Arjuna had several wives and girl friends and yet he got the Vishwaroopa Darshan of SriKrishna, because Krishna decided to show him that Universal form.

 

In my opinion and understanding, although still evolving, we all remain in different steps towards our evolution. As per Krishna's words, we dont get down, but only go upwards birth after birth. So if your mind wants to have sex with your wife, (She is after all your wife), there is no need for you to control and torture your marriage and marital blliss, because spirutual wisdom does not come overnight. Its climbing step by step. In course of time, you by yourself and your wife might get bored with the physical aspect of love, but will still love each other emotionally and stay together. This is evolution of mind in understanding of God.

To practice abstinence, that is why some of the days in every month like Ekadasi, Dwadasi or on Pradosha days, we observe fasting because when stomach is empty, there will not energy for sex and moreover, a mind engaged in mundane activity gets a break and can better concentrate on the Divine.

 

On the whole, no two individuals in this world are in same level or plane of spiritual maturity for anyone to give a right answer as what is right and what is wrong and who is going to Vaikunta after this birth and who will take birth again, because this whole process by itself is again decided by HIM and even our own actions are decided by Him.

 

As long as your physical pleasures remain within the context of your marriage and only between you and your wife, it is okay to pursue and still pray to Lord and you are not going to be punished.
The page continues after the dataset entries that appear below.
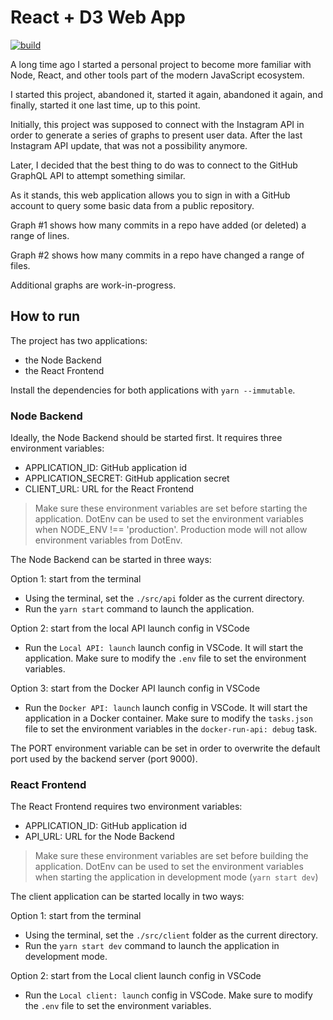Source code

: # React + D3 Web App

[![build](https://github.com/rolspace/react-d3-webapp/actions/workflows/build.yml/badge.svg)](https://github.com/rolspace/react-d3-webapp/actions/workflows/build.yml)

A long time ago I started a personal project to become more familiar with Node, React, and other tools part of the modern JavaScript ecosystem.

I started this project, abandoned it, started it again, abandoned it again, and finally, started it one last time, up to this point.

Initially, this project was supposed to connect with the Instagram API in order to generate a series of graphs to present user data. After the last Instagram API update, that was not a possibility anymore.

Later, I decided that the best thing to do was to connect to the GitHub GraphQL API to attempt something similar.

As it stands, this web application allows you to sign in with a GitHub account to query some basic data from a public repository.

Graph #1 shows how many commits in a repo have added (or deleted) a range of lines.

Graph #2 shows how many commits in a repo have changed a range of files.

Additional graphs are work-in-progress.

## How to run

The project has two applications:

- the Node Backend
- the React Frontend

Install the dependencies for both applications with `yarn --immutable`.

### Node Backend

Ideally, the Node Backend should be started first. It requires three environment variables:

- APPLICATION_ID: GitHub application id
- APPLICATION_SECRET: GitHub application secret
- CLIENT_URL: URL for the React Frontend

> Make sure these environment variables are set before starting the application.
> DotEnv can be used to set the environment variables when NODE_ENV !== 'production'.
> Production mode will not allow environment variables from DotEnv.

The Node Backend can be started in three ways:

Option 1: start from the terminal

- Using the terminal, set the `./src/api` folder as the current directory.
- Run the `yarn start` command to launch the application.

Option 2: start from the local API launch config in VSCode

- Run the `Local API: launch` launch config in VSCode. It will start the application. Make sure to modify the `.env` file to set the environment variables.

Option 3: start from the Docker API launch config in VSCode

- Run the `Docker API: launch` launch config in VSCode. It will start the application in a Docker container. Make sure to modify the `tasks.json` file to set the environment variables in the `docker-run-api: debug` task.

The PORT environment variable can be set in order to overwrite the default port used by the backend server (port 9000).

### React Frontend

The React Frontend requires two environment variables:

- APPLICATION_ID: GitHub application id
- API_URL: URL for the Node Backend

> Make sure these environment variables are set before building the application.
> DotEnv can be used to set the environment variables when starting the application in development mode (`yarn start dev`)

The client application can be started locally in two ways:

Option 1: start from the terminal

- Using the terminal, set the `./src/client` folder as the current directory.
- Run the `yarn start dev` command to launch the application in development mode.

Option 2: start from the Local client launch config in VSCode

- Run the `Local client: launch` config in VSCode. Make sure to modify the `.env` file to set the environment variables.
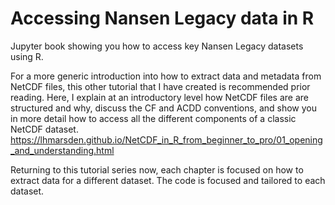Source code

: # Accessing Nansen Legacy data in R

Jupyter book showing you how to access key Nansen Legacy datasets using R.

For a more generic introduction into how to extract data and metadata from NetCDF files, this other tutorial that I have created is recommended prior reading. Here, I explain at an introductory level how NetCDF files are are structured and why, discuss the CF and ACDD conventions, and show you in more detail how to access all the different components of a classic NetCDF dataset. https://lhmarsden.github.io/NetCDF_in_R_from_beginner_to_pro/01_opening_and_understanding.html

Returning to this tutorial series now, each chapter is focused on how to extract data for a different dataset. The code is focused and tailored to each dataset.
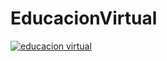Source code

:# EducacionVirtual

[![educacion virtual](https://miro.medium.com/max/2000/1*8OGF_luSNYW6kFyprf8aFg.png)](https://youtu.be/FPo6qgmzP8Y)
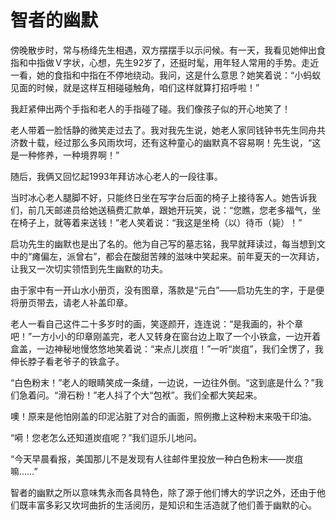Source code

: # 智者的幽默
傍晚散步时，常与杨绛先生相遇，双方摆摆手以示问候。有一天，我看见她伸出食指和中指做Ｖ字状，心想，先生92岁了，还挺时髦，用年轻人常用的手势。走近一看，她的食指和中指在不停地绕动。我问，这是什么意思？她笑着说：“小蚂蚁见面的时候，就是这样互相碰碰触角，咱们这样就算打招呼啦！” 

我赶紧伸出两个手指和老人的手指碰了碰。我们像孩子似的开心地笑了！ 

老人带着一脸恬静的微笑走过去了。我对我先生说，她老人家同钱钟书先生同舟共济数十载，经过那么多风雨坎坷，还有这种童心的幽默真不容易啊！先生说，“这是一种修养，一种境界啊！” 

随后，我俩又回忆起1993年拜访冰心老人的一段往事。 

当时冰心老人腿脚不好，只能终日坐在写字台后面的椅子上接待客人。她告诉我们，前几天邮递员给她送稿费汇款单，跟她开玩笑，说：“您瞧，您老多福气，坐在椅子上，就等着来送钱！”老人笑着说：“我这是坐椅（以）待币（毙）！” 

启功先生的幽默也是出了名的。他为自己写的墓志铭，我早就拜读过，每当想到文中的“瘫偏左，派曾右”，都会在酸甜苦辣的滋味中笑起来。前年夏天的一次拜访，让我又一次切实领悟到先生幽默的功夫。 

由于家中有一开山水小册页，没有图章，落款是“元白”——启功先生的字，于是便将册页带去，请老人补盖印章。 

老人一看自己这件二十多岁时的画，笑逐颜开，连连说：“是我画的，补个章吧！”一方小小的印章刚盖完，老人又转身在窗台边上取了一个小铁盒，一边开着盒盖，一边神秘地慢悠悠地笑着说：“来点儿炭疽！”一听“炭疽”，我们全愣了，我伸长脖子看老爷子的铁盒子。 

“白色粉末！”老人的眼睛笑成一条缝，一边说，一边往外倒。“这到底是什么？”我们急着问。“滑石粉！”老人抖了个大“包袱”。我们全都大笑起来。 

噢！原来是他怕刚盖的印泥沾脏了对合的画面，照例撒上这种粉末来吸干印油。 

“嗬！您老怎么还知道炭疽呢？”我们逗乐儿地问。 

“今天早晨看报，美国那儿不是发现有人往邮件里投放一种白色粉末——炭疽嘛……” 

智者的幽默之所以意味隽永而各具特色，除了源于他们博大的学识之外，还由于他们既丰富多彩又坎坷曲折的生活阅历，是知识和生活造就了他们善于幽默的心。 

 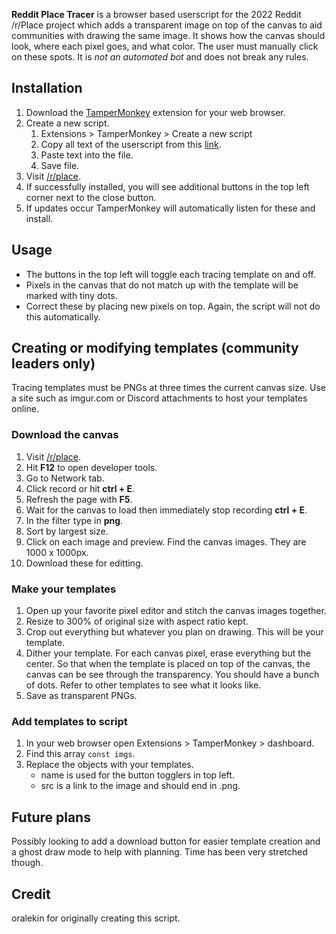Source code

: **Reddit Place Tracer** is a browser based userscript for the 2022 Reddit /r/Place project which adds a transparent image on top of the canvas to aid communities with drawing the same image.  It shows how the canvas should look, where each pixel goes, and what color. The user must manually click on these spots.  It is *not an automated bot* and does not break any rules.


## Installation
1. Download the [TamperMonkey](https://www.tampermonkey.net/) extension for your web browser.
2. Create a new script.
   1. Extensions > TamperMonkey > Create a new script
   2. Copy all text of the userscript from this [link](https://github.com/lobcog/reddit-place-tracer/raw/main/userscript.user.js).
   3. Paste text into the file.
   4. Save file.
3. Visit [/r/place](https://www.reddit.com/r/place/).  
4. If successfully installed, you will see additional buttons in the top left corner next to the close button.
3. If updates occur TamperMonkey will automatically listen for these and install.

## Usage
* The buttons in the top left will toggle each tracing template on and off.
* Pixels in the canvas that do not match up with the template will be marked with tiny dots.
* Correct these by placing new pixels on top.  Again, the script will not do this automatically.


## Creating or modifying templates (community leaders only)
Tracing templates must be PNGs at three times the current canvas size.  Use a site such as imgur.com or Discord attachments to host your templates online.

### Download the canvas
1. Visit [/r/place](https://www.reddit.com/r/place/).
2. Hit **F12** to open developer tools.
3. Go to Network tab.
4. Click record or hit **ctrl + E**.
5. Refresh the page with **F5**.
6. Wait for the canvas to load then immediately stop recording **ctrl + E**.
7. In the filter type in **png**.
8. Sort by largest size.
9. Click on each image and preview.  Find the canvas images.  They are 1000 x 1000px.
10. Download these for editting.

### Make your templates
1. Open up your favorite pixel editor and stitch the canvas images together.
2. Resize to 300% of original size with aspect ratio kept.
3. Crop out everything but whatever you plan on drawing.  This will be your template.
4. Dither your template.  For each canvas pixel, erase everything but the center. So that when the template is placed on top of the canvas, the canvas can be see through the transparency.  You should have a bunch of dots.  Refer to other templates to see what it looks like.
5. Save as transparent PNGs.

### Add templates to script
1. In your web browser open Extensions > TamperMonkey > dashboard.
2. Find this array `const imgs`.
3. Replace the objects with your templates.
	* name is used for the button togglers in top left.
	* src is a link to the image and should end in .png.



## Future plans
Possibly looking to add a download button for easier template creation and a ghost draw mode to help with planning.  Time has been very stretched though.

## Credit
oralekin for originally creating this script.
God is not a task master holding a whip all the time...

 

Krishna's best friend Kuchela (Sudhama) had 27 children, and comeon, those were born out of his pleasures, but he also paid the price of putting them in hunger. But yet Krishna did not leave him when Sudama went to Him for help. Basically anything we do materially, we also face the next step of that action materially. We all go through this cycle and in course of evolution of the soul, the soul understands the detachment process and in that birth, you wont feel like having sex at all..

 

I hope my explanation helps.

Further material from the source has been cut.